(What the exercise asks):
Where "create" occurs in a line of the entries below, copy that line.

(Information provided):
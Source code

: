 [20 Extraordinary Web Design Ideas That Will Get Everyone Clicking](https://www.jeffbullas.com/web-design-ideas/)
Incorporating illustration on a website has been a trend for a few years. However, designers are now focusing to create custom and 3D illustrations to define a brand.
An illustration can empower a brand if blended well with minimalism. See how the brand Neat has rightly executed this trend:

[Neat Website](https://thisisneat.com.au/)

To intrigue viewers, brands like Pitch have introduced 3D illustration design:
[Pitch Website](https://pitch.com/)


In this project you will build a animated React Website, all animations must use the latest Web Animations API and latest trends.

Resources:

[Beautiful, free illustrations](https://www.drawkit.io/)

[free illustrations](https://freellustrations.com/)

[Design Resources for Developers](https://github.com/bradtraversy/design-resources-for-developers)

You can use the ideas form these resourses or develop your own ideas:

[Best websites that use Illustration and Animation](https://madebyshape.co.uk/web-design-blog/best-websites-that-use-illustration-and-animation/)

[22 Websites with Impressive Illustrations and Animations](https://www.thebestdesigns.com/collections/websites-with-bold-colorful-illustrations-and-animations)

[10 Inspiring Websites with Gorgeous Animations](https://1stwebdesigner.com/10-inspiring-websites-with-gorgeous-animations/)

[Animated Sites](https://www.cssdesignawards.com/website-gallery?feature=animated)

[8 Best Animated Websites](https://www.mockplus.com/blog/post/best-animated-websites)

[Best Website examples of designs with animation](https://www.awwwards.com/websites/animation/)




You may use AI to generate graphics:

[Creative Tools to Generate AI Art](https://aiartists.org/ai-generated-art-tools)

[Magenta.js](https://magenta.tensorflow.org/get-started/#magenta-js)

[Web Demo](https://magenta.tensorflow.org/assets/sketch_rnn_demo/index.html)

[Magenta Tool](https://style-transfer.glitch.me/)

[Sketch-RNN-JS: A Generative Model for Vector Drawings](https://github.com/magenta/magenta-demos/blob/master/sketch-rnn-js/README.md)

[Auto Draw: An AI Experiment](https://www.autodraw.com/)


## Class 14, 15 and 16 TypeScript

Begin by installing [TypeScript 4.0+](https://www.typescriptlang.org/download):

...

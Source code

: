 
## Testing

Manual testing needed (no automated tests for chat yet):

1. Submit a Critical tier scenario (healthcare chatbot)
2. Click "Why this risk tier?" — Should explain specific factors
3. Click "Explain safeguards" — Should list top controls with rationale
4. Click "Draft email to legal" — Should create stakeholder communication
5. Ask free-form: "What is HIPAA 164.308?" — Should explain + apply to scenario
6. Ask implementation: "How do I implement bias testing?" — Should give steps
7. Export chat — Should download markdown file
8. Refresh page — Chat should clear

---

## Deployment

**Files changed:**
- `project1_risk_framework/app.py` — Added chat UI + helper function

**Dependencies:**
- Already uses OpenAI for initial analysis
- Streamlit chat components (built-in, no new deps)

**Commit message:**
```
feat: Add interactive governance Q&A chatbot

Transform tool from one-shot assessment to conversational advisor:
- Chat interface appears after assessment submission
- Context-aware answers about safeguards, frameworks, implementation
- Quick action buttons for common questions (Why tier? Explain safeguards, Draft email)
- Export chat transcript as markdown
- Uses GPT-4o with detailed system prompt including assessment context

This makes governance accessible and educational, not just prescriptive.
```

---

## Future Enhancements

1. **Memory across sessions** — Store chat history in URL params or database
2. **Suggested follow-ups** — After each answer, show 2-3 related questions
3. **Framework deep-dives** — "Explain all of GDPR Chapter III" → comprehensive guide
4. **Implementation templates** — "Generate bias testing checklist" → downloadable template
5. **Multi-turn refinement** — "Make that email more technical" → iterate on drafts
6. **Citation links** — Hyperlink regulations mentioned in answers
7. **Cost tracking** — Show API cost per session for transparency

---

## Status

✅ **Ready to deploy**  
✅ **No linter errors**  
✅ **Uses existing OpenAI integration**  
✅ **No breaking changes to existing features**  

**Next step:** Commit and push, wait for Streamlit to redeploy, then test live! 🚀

---

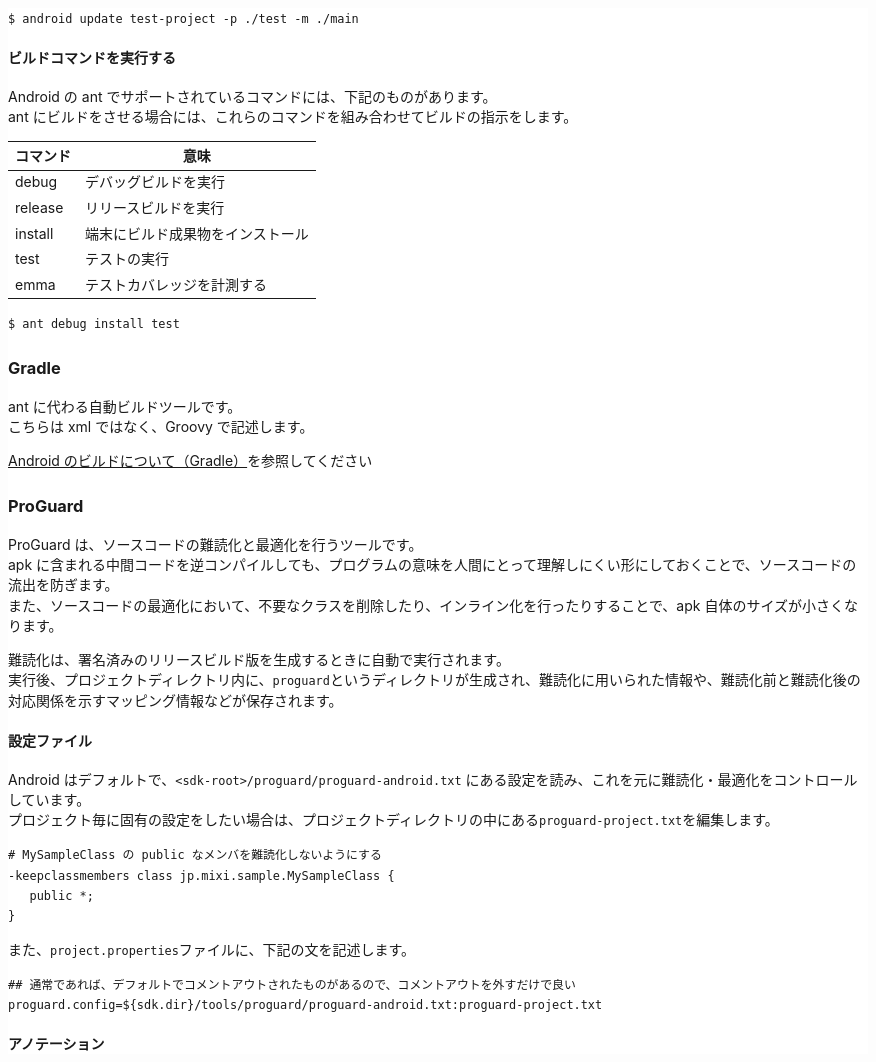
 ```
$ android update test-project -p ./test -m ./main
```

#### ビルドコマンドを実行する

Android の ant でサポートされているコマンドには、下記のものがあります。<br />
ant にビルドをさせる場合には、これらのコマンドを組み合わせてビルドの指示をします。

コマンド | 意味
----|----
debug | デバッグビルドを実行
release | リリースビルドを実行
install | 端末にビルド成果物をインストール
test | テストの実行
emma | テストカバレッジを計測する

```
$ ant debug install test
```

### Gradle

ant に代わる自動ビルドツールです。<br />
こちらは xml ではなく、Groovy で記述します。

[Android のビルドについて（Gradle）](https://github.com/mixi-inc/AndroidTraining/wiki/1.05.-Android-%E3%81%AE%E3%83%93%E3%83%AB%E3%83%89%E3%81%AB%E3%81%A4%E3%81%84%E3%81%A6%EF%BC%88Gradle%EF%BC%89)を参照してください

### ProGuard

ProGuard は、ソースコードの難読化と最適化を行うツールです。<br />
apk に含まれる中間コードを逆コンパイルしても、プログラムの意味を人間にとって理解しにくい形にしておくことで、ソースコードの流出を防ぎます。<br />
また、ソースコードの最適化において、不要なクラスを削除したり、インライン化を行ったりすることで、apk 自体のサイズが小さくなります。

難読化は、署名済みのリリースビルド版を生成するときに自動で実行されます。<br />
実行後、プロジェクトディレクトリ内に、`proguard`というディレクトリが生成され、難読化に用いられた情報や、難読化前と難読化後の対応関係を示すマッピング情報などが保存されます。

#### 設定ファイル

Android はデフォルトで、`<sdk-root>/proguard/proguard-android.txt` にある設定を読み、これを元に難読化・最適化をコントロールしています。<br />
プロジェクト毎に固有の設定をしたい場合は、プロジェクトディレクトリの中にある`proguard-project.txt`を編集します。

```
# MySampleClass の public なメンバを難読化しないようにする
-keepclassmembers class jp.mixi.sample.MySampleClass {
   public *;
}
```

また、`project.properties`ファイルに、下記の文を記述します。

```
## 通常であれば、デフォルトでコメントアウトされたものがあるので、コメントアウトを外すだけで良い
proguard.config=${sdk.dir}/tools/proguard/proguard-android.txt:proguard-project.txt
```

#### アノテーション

(Output for this task):
Incorporating illustration on a website has been a trend for a few years. However, designers are now focusing to create custom and 3D illustrations to define a brand.
4. Click "Draft email to legal" — Should create stakeholder communication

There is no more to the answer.